It seems to me that now the sun has set a number of times since the release of the long-awaited Department of Justice (DOJ) Inspector General’s report on the handling of the Clinton e-mail “inquiry” and congressional oversight committees have done their thing, some comments appear appropriate. To understand the context of the IG report, however, a couple of things are important. First and foremost, the mission of the Office of Inspector General is: “To detect and deter waste, fraud, abuse, and misconduct in DOJ programs and personnel, and to promote economy and efficiency in those programs.”
Thus, this was an internal administrative review of the Clinton e-mail operation for the purpose of determining if DOJ employees, including prosecutors, investigators, and executives, adhered to established procedures and policies. Second, the IG does not have the authority to empanel grand juries, bring charges, and so on. The IG is responsible only to conduct an impartial review of available facts, evaluate them in light of agency policy and procedure norms, and present the findings and recommendations – which may or may not be acted on. In short, this was not the same as a “regular” FBI investigation as we know it.
Okay, so what were the key findings? This IG investigation report highlighted the finer points of administrative “discretion” by pointing out there is an important difference between wrongdoing and breaking the law. In keeping with this distinction, perhaps the most critical finding was that, while anti-Trump sentiment was alive and well within the FBI, political bias did not unduly affect the handling of the Clinton e-mail inquiry. How about them apples!

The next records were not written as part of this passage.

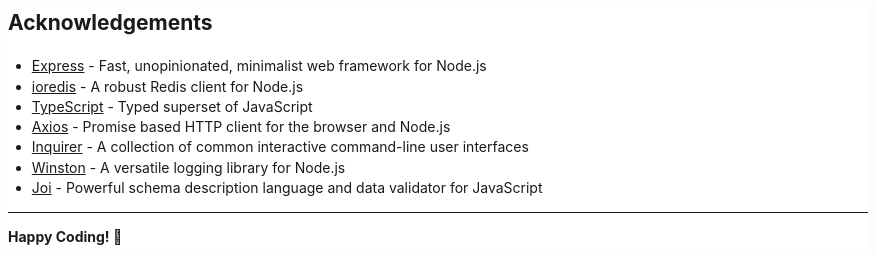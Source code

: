 ## Acknowledgements

- [Express](https://expressjs.com/) - Fast, unopinionated, minimalist web framework for Node.js
- [ioredis](https://github.com/luin/ioredis) - A robust Redis client for Node.js
- [TypeScript](https://www.typescriptlang.org/) - Typed superset of JavaScript
- [Axios](https://axios-http.com/) - Promise based HTTP client for the browser and Node.js
- [Inquirer](https://www.npmjs.com/package/inquirer) - A collection of common interactive command-line user interfaces
- [Winston](https://www.npmjs.com/package/winston) - A versatile logging library for Node.js
- [Joi](https://joi.dev/) - Powerful schema description language and data validator for JavaScript

---

**Happy Coding! 🚀**

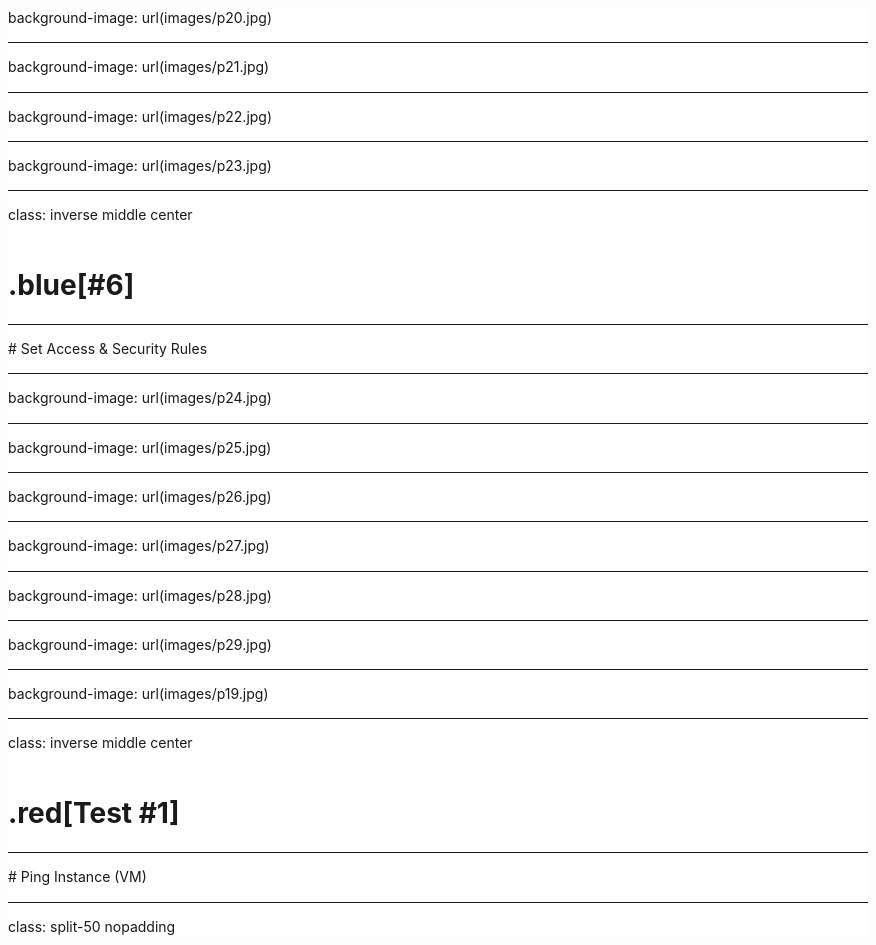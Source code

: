 background-image: url(images/p20.jpg)

---
background-image: url(images/p21.jpg)

---
background-image: url(images/p22.jpg)

---
background-image: url(images/p23.jpg)

---
class: inverse middle center

# .blue[**\#6**] 
<hr/>
# Set Access &amp; Security Rules

---
background-image: url(images/p24.jpg)

---
background-image: url(images/p25.jpg)

---
background-image: url(images/p26.jpg)

---
background-image: url(images/p27.jpg)

---
background-image: url(images/p28.jpg)

---
background-image: url(images/p29.jpg)

---
background-image: url(images/p19.jpg)

---
class: inverse middle center

# .red[Test **\#1**] 
<hr/>
# Ping Instance (VM)

---
class: split-50 nopadding 
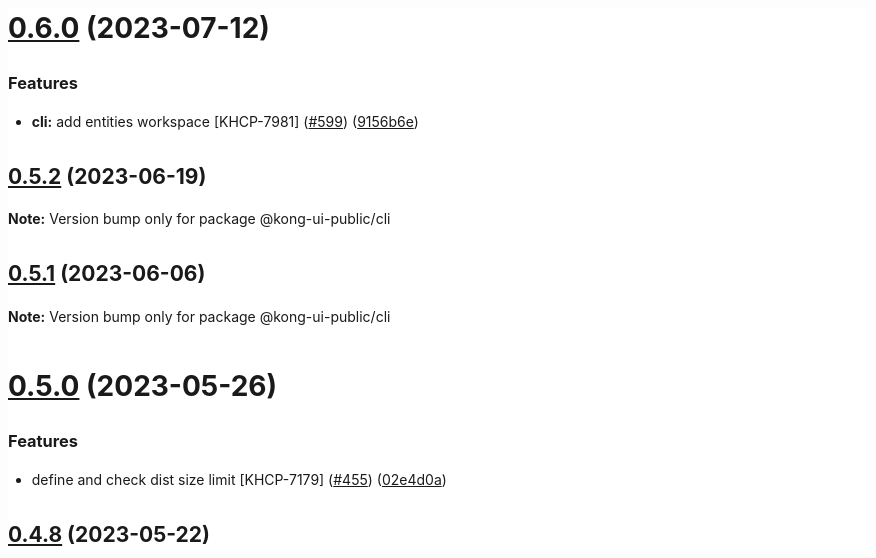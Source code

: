 



# [0.6.0](https://github.com/Kong/public-ui-components/compare/@kong-ui-public/cli@0.5.2...@kong-ui-public/cli@0.6.0) (2023-07-12)


### Features

* **cli:** add entities workspace [KHCP-7981] ([#599](https://github.com/Kong/public-ui-components/issues/599)) ([9156b6e](https://github.com/Kong/public-ui-components/commit/9156b6e0203c3c9069566ffafd49e8f6cb69cb25))





## [0.5.2](https://github.com/Kong/public-ui-components/compare/@kong-ui-public/cli@0.5.1...@kong-ui-public/cli@0.5.2) (2023-06-19)

**Note:** Version bump only for package @kong-ui-public/cli





## [0.5.1](https://github.com/Kong/public-ui-components/compare/@kong-ui-public/cli@0.5.0...@kong-ui-public/cli@0.5.1) (2023-06-06)

**Note:** Version bump only for package @kong-ui-public/cli





# [0.5.0](https://github.com/Kong/public-ui-components/compare/@kong-ui-public/cli@0.4.8...@kong-ui-public/cli@0.5.0) (2023-05-26)


### Features

* define and check dist size limit [KHCP-7179] ([#455](https://github.com/Kong/public-ui-components/issues/455)) ([02e4d0a](https://github.com/Kong/public-ui-components/commit/02e4d0ae354b7d30a63856110e58b10e335d8134))





## [0.4.8](https://github.com/Kong/public-ui-components/compare/@kong-ui-public/cli@0.4.7...@kong-ui-public/cli@0.4.8) (2023-05-22)
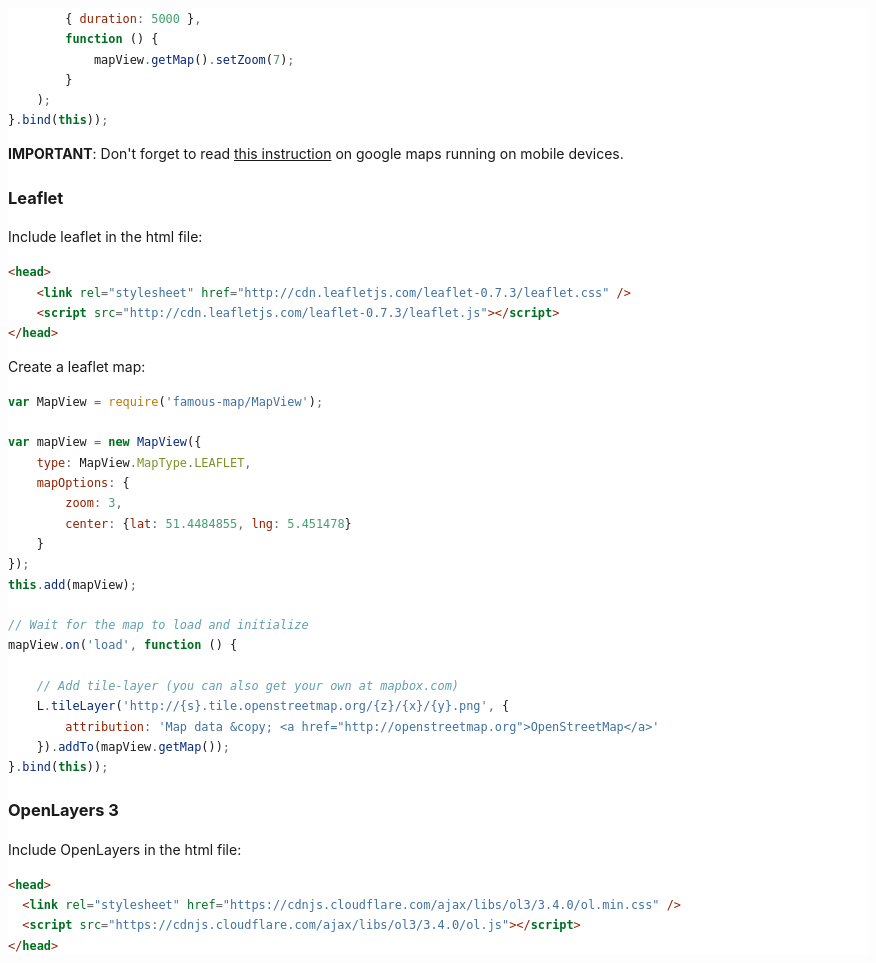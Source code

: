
 ```javascript
        { duration: 5000 },
        function () {
            mapView.getMap().setZoom(7);
        }
    );
}.bind(this));
```

**IMPORTANT**: Don't forget to read [this instruction](#google-maps-and-dragpinch-on-mobile-devices) on google maps running on mobile devices.

### Leaflet

Include leaflet in the html file:

```html
<head>
	<link rel="stylesheet" href="http://cdn.leafletjs.com/leaflet-0.7.3/leaflet.css" />
    <script src="http://cdn.leafletjs.com/leaflet-0.7.3/leaflet.js"></script>
</head>
```

Create a leaflet map:

```javascript
var MapView = require('famous-map/MapView');

var mapView = new MapView({
	type: MapView.MapType.LEAFLET,
    mapOptions: {
        zoom: 3,
        center: {lat: 51.4484855, lng: 5.451478}
    }
});
this.add(mapView);

// Wait for the map to load and initialize
mapView.on('load', function () {

    // Add tile-layer (you can also get your own at mapbox.com)
    L.tileLayer('http://{s}.tile.openstreetmap.org/{z}/{x}/{y}.png', {
		attribution: 'Map data &copy; <a href="http://openstreetmap.org">OpenStreetMap</a>'
	}).addTo(mapView.getMap());
}.bind(this));
```

### OpenLayers 3

Include OpenLayers in the html file:

```html
<head>
  <link rel="stylesheet" href="https://cdnjs.cloudflare.com/ajax/libs/ol3/3.4.0/ol.min.css" />
  <script src="https://cdnjs.cloudflare.com/ajax/libs/ol3/3.4.0/ol.js"></script>
</head>
```
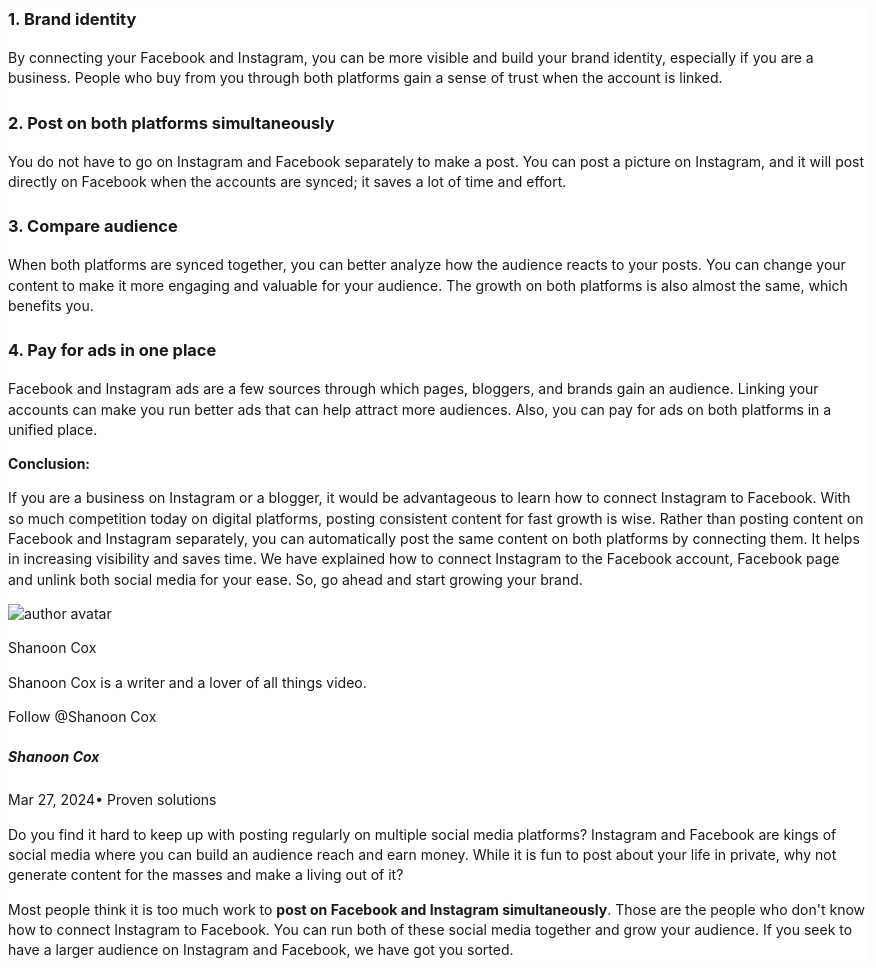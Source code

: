 ### 1\. **Brand identity**

By connecting your Facebook and Instagram, you can be more visible and build your brand identity, especially if you are a business. People who buy from you through both platforms gain a sense of trust when the account is linked.

### 2\. **Post on both platforms simultaneously**

You do not have to go on Instagram and Facebook separately to make a post. You can post a picture on Instagram, and it will post directly on Facebook when the accounts are synced; it saves a lot of time and effort.

### 3\. **Compare audience**

When both platforms are synced together, you can better analyze how the audience reacts to your posts. You can change your content to make it more engaging and valuable for your audience. The growth on both platforms is also almost the same, which benefits you.

### 4\. **Pay for ads in one place**

Facebook and Instagram ads are a few sources through which pages, bloggers, and brands gain an audience. Linking your accounts can make you run better ads that can help attract more audiences. Also, you can pay for ads on both platforms in a unified place.

**Conclusion:**

If you are a business on Instagram or a blogger, it would be advantageous to learn how to connect Instagram to Facebook. With so much competition today on digital platforms, posting consistent content for fast growth is wise. Rather than posting content on Facebook and Instagram separately, you can automatically post the same content on both platforms by connecting them. It helps in increasing visibility and saves time. We have explained how to connect Instagram to the Facebook account, Facebook page and unlink both social media for your ease. So, go ahead and start growing your brand.

![author avatar](https://images.wondershare.com/filmora/article-images/shannon-cox.jpg)

Shanoon Cox

Shanoon Cox is a writer and a lover of all things video.

Follow @Shanoon Cox

##### Shanoon Cox

 Mar 27, 2024• Proven solutions

Do you find it hard to keep up with posting regularly on multiple social media platforms? Instagram and Facebook are kings of social media where you can build an audience reach and earn money. While it is fun to post about your life in private, why not generate content for the masses and make a living out of it?

Most people think it is too much work to **post on Facebook and Instagram simultaneously**. Those are the people who don't know how to connect Instagram to Facebook. You can run both of these social media together and grow your audience. If you seek to have a larger audience on Instagram and Facebook, we have got you sorted.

The report subtly distinguishes between “poor, but not unreasonable decision-making”, and “failing to follow standard procedures” behavior with that of “political bias”. Although such atypical actions may deserve a finger-wagging “Naughty! Naughty! ” admonition, the IG found they did not violate the law.
The IG reviewed lotsa stuff such as: who was interviewed by the FBI; how evidence was looked for; how immunity was granted to certain people, and so on. The conclusion was that, overall, these actions, however controversial, were simply judgment calls by the investigators – and not the result of political bias.
What about the decision not to prosecute anyone? Well, the IG wrote he found this was based on the prosecutors’, “assessment of the facts, the law, and past Department practice in cases involving these statutes. …We did not identify evidence of bias or improper considerations. … In key moments, then Director Comey chose to deviate from the FBI’s and the Department’s established procedures and norms and instead engaged in his own subjective, ad hoc decisionmaking.” Naughty! Naughty! He shouldn’t have done that, but neither the “no prosecutions” decision nor his actions were found based on political bias.
Anything else? Well, one of the major concerns in Washington has long been “leaks”, that is, unauthorized release of privileged or classified information to the news media. The report states, “We identified instances where FBI employees improperly received benefits from reporters, including tickets to sporting events, golfing outings, drinks and meals, and admittance to nonpublic social events.” Oh-oh, Naughty! Naughty! Shouldn’t get caught doing that. Folks might get the impression these “goodies” were in exchange for “leaks”.
The IG, however, did nothing to directly recommend discipline or criminal referrals for these possible infractions because they “did not fall under the scope of the investigation.” Regardless, FBI employees reportedly are now carefully avoiding reporters. Perhaps this is in keeping with the current FBI Director’s newly announced training regimen which includes instruction on “… avoiding the appearance of conflicts of interest”.
Well, there’s lots more to this multi-hundred page report, but the bottom line is that the IG found no solid evidence, that is documents or sworn testimony, to substantiate claims investigative decisions were made inappropriately or that political bias influenced conduct of the e-mail inquiry. No “smoking gun.”
So what are we left with? A carefully written and edited report that tells us almost nothing we didn’t already know – and “findings” that are about what we have come to expect from the “inside the beltway” establishment. At least that’s how it seems to me.